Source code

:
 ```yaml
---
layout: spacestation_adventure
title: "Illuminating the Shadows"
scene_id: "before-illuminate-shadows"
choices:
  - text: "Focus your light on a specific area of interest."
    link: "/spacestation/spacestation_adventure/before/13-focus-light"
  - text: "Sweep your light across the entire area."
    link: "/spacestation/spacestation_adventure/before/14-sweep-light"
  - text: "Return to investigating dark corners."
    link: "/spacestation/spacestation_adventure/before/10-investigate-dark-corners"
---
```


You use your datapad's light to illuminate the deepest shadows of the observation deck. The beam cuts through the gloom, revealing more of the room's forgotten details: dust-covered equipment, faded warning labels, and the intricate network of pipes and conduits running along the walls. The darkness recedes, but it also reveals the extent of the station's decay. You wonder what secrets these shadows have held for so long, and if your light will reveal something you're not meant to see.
+++++
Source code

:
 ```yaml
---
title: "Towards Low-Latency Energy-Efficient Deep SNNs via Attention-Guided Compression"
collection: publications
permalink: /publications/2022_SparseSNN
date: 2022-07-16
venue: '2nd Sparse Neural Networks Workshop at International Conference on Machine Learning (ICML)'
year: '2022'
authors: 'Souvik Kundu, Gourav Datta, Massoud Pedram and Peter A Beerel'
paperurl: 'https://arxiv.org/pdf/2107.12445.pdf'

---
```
+++++
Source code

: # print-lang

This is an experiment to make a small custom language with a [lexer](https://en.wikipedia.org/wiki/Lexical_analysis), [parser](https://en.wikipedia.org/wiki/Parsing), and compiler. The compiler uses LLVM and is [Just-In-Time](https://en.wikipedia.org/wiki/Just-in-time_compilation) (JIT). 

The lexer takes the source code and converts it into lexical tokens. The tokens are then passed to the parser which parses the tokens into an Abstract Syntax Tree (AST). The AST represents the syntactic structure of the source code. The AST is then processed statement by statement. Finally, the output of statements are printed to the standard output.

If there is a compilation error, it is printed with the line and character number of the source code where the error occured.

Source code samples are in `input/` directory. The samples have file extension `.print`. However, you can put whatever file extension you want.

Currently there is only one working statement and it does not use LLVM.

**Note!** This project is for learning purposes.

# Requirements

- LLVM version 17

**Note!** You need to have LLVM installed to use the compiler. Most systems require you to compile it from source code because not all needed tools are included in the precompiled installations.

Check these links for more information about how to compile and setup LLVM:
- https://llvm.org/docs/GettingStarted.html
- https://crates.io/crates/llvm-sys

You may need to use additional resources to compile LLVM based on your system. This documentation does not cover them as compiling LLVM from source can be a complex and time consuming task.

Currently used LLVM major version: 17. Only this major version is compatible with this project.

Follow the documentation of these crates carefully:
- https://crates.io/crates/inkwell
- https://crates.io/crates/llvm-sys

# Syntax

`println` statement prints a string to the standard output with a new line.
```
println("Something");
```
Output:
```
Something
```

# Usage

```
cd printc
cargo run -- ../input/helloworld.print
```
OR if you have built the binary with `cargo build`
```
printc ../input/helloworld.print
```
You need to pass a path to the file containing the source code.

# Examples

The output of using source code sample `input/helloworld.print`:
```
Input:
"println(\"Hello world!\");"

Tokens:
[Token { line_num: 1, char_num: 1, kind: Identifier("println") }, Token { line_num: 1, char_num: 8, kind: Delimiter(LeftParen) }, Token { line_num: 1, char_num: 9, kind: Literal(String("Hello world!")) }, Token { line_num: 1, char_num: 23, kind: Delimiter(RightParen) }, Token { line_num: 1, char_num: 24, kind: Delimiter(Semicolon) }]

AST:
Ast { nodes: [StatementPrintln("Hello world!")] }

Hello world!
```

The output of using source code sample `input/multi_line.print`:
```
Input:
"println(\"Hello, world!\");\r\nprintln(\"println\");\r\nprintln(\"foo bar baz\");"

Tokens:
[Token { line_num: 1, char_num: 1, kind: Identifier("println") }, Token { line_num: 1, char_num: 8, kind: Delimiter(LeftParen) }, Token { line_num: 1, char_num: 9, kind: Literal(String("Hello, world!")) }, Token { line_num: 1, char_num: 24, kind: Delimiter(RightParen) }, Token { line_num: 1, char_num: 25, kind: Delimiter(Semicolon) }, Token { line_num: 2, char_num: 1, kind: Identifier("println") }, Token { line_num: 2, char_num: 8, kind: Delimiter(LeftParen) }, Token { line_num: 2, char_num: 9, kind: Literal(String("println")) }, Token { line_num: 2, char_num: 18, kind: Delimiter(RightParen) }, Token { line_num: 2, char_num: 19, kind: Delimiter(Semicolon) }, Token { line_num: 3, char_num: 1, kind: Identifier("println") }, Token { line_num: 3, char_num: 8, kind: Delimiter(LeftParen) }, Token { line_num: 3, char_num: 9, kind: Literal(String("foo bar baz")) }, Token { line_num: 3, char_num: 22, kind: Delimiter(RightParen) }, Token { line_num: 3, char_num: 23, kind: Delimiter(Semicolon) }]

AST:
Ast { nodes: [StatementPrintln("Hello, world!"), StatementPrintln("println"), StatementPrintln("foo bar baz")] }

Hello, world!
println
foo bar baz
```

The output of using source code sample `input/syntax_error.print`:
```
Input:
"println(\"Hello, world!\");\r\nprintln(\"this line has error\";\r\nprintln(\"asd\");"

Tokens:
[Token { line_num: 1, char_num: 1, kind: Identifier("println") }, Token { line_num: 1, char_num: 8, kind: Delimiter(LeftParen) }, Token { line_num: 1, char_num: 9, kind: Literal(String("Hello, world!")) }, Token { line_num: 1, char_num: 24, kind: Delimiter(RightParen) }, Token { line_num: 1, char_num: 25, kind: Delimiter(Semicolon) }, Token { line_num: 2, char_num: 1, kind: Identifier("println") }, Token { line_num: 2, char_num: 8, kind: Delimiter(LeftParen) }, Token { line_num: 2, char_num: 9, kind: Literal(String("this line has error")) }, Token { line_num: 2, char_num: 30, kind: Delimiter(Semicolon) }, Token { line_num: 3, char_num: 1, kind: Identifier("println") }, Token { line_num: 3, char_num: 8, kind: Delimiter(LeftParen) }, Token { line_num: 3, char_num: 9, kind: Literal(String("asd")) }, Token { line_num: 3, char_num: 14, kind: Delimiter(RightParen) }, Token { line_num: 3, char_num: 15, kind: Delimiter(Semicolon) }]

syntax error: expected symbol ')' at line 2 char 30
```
+++++
Using the listing, copy every line where the word "project" shows up.

→ **Answer section**:
**Note!** This project is for learning purposes.
Currently used LLVM major version: 17. Only this major version is compatible with this project.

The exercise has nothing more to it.